[Start of section]

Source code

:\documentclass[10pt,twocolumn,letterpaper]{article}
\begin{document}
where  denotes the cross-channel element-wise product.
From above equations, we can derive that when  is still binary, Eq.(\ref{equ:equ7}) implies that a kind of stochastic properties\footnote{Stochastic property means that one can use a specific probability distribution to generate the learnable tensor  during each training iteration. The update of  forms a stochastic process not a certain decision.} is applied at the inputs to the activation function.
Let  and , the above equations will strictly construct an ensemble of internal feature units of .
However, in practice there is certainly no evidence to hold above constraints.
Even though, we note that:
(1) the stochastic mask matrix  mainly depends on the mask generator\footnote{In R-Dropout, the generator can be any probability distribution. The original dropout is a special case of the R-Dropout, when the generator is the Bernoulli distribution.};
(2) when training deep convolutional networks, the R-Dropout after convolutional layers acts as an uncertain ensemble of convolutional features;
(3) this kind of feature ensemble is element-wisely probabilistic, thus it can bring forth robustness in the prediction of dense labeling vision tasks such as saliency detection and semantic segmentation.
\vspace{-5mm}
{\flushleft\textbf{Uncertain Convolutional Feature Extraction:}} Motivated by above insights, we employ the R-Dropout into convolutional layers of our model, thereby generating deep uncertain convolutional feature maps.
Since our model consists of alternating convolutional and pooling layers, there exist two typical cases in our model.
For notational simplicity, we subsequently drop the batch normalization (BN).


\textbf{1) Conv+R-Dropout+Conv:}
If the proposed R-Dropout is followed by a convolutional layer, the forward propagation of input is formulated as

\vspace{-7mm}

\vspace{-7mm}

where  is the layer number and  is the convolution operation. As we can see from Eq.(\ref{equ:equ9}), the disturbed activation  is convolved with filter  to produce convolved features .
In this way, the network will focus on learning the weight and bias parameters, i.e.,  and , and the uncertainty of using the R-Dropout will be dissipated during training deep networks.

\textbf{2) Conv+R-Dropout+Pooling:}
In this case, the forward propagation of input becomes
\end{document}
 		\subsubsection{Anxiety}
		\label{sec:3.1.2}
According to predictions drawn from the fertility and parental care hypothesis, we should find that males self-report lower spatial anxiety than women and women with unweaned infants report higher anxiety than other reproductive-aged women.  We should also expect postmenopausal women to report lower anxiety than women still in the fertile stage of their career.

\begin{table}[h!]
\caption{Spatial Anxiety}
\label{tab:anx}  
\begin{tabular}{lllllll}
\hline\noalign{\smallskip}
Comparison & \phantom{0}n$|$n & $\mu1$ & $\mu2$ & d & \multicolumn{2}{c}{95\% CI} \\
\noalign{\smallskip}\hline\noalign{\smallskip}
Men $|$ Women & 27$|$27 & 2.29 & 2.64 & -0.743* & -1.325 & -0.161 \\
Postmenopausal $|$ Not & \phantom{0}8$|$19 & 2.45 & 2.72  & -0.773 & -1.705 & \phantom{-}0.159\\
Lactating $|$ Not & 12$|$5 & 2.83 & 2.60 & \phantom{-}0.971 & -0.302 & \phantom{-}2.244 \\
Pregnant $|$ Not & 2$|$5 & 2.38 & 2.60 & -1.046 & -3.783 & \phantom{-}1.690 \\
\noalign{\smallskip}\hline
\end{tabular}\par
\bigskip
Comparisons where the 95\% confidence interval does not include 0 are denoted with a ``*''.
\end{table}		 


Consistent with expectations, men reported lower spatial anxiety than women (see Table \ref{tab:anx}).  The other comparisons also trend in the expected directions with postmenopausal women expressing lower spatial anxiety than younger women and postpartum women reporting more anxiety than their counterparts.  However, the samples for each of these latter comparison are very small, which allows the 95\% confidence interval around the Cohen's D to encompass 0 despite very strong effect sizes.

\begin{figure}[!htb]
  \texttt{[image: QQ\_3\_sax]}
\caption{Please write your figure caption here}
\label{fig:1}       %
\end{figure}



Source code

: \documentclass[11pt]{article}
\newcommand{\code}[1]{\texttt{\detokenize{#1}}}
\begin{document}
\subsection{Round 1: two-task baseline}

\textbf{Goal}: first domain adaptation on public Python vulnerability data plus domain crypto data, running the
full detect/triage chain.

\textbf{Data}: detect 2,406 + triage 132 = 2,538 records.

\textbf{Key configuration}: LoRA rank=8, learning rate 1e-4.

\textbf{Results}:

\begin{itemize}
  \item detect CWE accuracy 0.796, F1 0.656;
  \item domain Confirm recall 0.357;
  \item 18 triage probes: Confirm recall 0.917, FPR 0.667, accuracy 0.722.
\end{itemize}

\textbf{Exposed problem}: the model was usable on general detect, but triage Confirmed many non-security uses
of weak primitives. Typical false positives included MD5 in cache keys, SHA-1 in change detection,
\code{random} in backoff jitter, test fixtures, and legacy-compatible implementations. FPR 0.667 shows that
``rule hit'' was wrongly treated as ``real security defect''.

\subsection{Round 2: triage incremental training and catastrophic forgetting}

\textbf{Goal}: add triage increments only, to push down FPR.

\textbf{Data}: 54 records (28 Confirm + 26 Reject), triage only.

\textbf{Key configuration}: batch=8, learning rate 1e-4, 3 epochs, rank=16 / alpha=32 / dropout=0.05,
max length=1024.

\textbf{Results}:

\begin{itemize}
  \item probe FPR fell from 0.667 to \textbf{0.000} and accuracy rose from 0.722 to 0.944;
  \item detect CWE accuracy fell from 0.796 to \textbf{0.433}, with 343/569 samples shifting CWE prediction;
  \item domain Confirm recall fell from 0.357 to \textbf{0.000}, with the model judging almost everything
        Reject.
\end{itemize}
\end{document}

[End of section]

◆ **What this task involves**
Transcribe every line above, character for character.

◆ **Output for this exercise**
Source code

:\documentclass[10pt,twocolumn,letterpaper]{article}
\begin{document}
where  denotes the cross-channel element-wise product.
From above equations, we can derive that when  is still binary, Eq.(\ref{equ:equ7}) implies that a kind of stochastic properties\footnote{Stochastic property means that one can use a specific probability distribution to generate the learnable tensor  during each training iteration. The update of  forms a stochastic process not a certain decision.} is applied at the inputs to the activation function.
Let  and , the above equations will strictly construct an ensemble of internal feature units of .
However, in practice there is certainly no evidence to hold above constraints.
Even though, we note that:
(1) the stochastic mask matrix  mainly depends on the mask generator\footnote{In R-Dropout, the generator can be any probability distribution. The original dropout is a special case of the R-Dropout, when the generator is the Bernoulli distribution.};
(2) when training deep convolutional networks, the R-Dropout after convolutional layers acts as an uncertain ensemble of convolutional features;
(3) this kind of feature ensemble is element-wisely probabilistic, thus it can bring forth robustness in the prediction of dense labeling vision tasks such as saliency detection and semantic segmentation.
\vspace{-5mm}
{\flushleft\textbf{Uncertain Convolutional Feature Extraction:}} Motivated by above insights, we employ the R-Dropout into convolutional layers of our model, thereby generating deep uncertain convolutional feature maps.
Since our model consists of alternating convolutional and pooling layers, there exist two typical cases in our model.
For notational simplicity, we subsequently drop the batch normalization (BN).


\textbf{1) Conv+R-Dropout+Conv:}
If the proposed R-Dropout is followed by a convolutional layer, the forward propagation of input is formulated as

\vspace{-7mm}

\vspace{-7mm}

where  is the layer number and  is the convolution operation. As we can see from Eq.(\ref{equ:equ9}), the disturbed activation  is convolved with filter  to produce convolved features .
In this way, the network will focus on learning the weight and bias parameters, i.e.,  and , and the uncertainty of using the R-Dropout will be dissipated during training deep networks.

\textbf{2) Conv+R-Dropout+Pooling:}
In this case, the forward propagation of input becomes
\end{document}
 		\subsubsection{Anxiety}
		\label{sec:3.1.2}
According to predictions drawn from the fertility and parental care hypothesis, we should find that males self-report lower spatial anxiety than women and women with unweaned infants report higher anxiety than other reproductive-aged women.  We should also expect postmenopausal women to report lower anxiety than women still in the fertile stage of their career.

\begin{table}[h!]
\caption{Spatial Anxiety}
\label{tab:anx}  
\begin{tabular}{lllllll}
\hline\noalign{\smallskip}
Comparison & \phantom{0}n$|$n & $\mu1$ & $\mu2$ & d & \multicolumn{2}{c}{95\% CI} \\
\noalign{\smallskip}\hline\noalign{\smallskip}
Men $|$ Women & 27$|$27 & 2.29 & 2.64 & -0.743* & -1.325 & -0.161 \\
Postmenopausal $|$ Not & \phantom{0}8$|$19 & 2.45 & 2.72  & -0.773 & -1.705 & \phantom{-}0.159\\
Lactating $|$ Not & 12$|$5 & 2.83 & 2.60 & \phantom{-}0.971 & -0.302 & \phantom{-}2.244 \\
Pregnant $|$ Not & 2$|$5 & 2.38 & 2.60 & -1.046 & -3.783 & \phantom{-}1.690 \\
\noalign{\smallskip}\hline
\end{tabular}\par
\bigskip
Comparisons where the 95\% confidence interval does not include 0 are denoted with a ``*''.
\end{table}		 


Consistent with expectations, men reported lower spatial anxiety than women (see Table \ref{tab:anx}).  The other comparisons also trend in the expected directions with postmenopausal women expressing lower spatial anxiety than younger women and postpartum women reporting more anxiety than their counterparts.  However, the samples for each of these latter comparison are very small, which allows the 95\% confidence interval around the Cohen's D to encompass 0 despite very strong effect sizes.

\begin{figure}[!htb]
  \texttt{[image: QQ\_3\_sax]}
\caption{Please write your figure caption here}
\label{fig:1}       %
\end{figure}



Source code

: \documentclass[11pt]{article}
\newcommand{\code}[1]{\texttt{\detokenize{#1}}}
\begin{document}
\subsection{Round 1: two-task baseline}

\textbf{Goal}: first domain adaptation on public Python vulnerability data plus domain crypto data, running the
full detect/triage chain.

\textbf{Data}: detect 2,406 + triage 132 = 2,538 records.

\textbf{Key configuration}: LoRA rank=8, learning rate 1e-4.

\textbf{Results}:

\begin{itemize}
  \item detect CWE accuracy 0.796, F1 0.656;
  \item domain Confirm recall 0.357;
  \item 18 triage probes: Confirm recall 0.917, FPR 0.667, accuracy 0.722.
\end{itemize}

\textbf{Exposed problem}: the model was usable on general detect, but triage Confirmed many non-security uses
of weak primitives. Typical false positives included MD5 in cache keys, SHA-1 in change detection,
\code{random} in backoff jitter, test fixtures, and legacy-compatible implementations. FPR 0.667 shows that
``rule hit'' was wrongly treated as ``real security defect''.

\subsection{Round 2: triage incremental training and catastrophic forgetting}

\textbf{Goal}: add triage increments only, to push down FPR.

\textbf{Data}: 54 records (28 Confirm + 26 Reject), triage only.

\textbf{Key configuration}: batch=8, learning rate 1e-4, 3 epochs, rank=16 / alpha=32 / dropout=0.05,
max length=1024.

\textbf{Results}:

\begin{itemize}
  \item probe FPR fell from 0.667 to \textbf{0.000} and accuracy rose from 0.722 to 0.944;
  \item detect CWE accuracy fell from 0.796 to \textbf{0.433}, with 343/569 samples shifting CWE prediction;
  \item domain Confirm recall fell from 0.357 to \textbf{0.000}, with the model judging almost everything
        Reject.
\end{itemize}
\end{document}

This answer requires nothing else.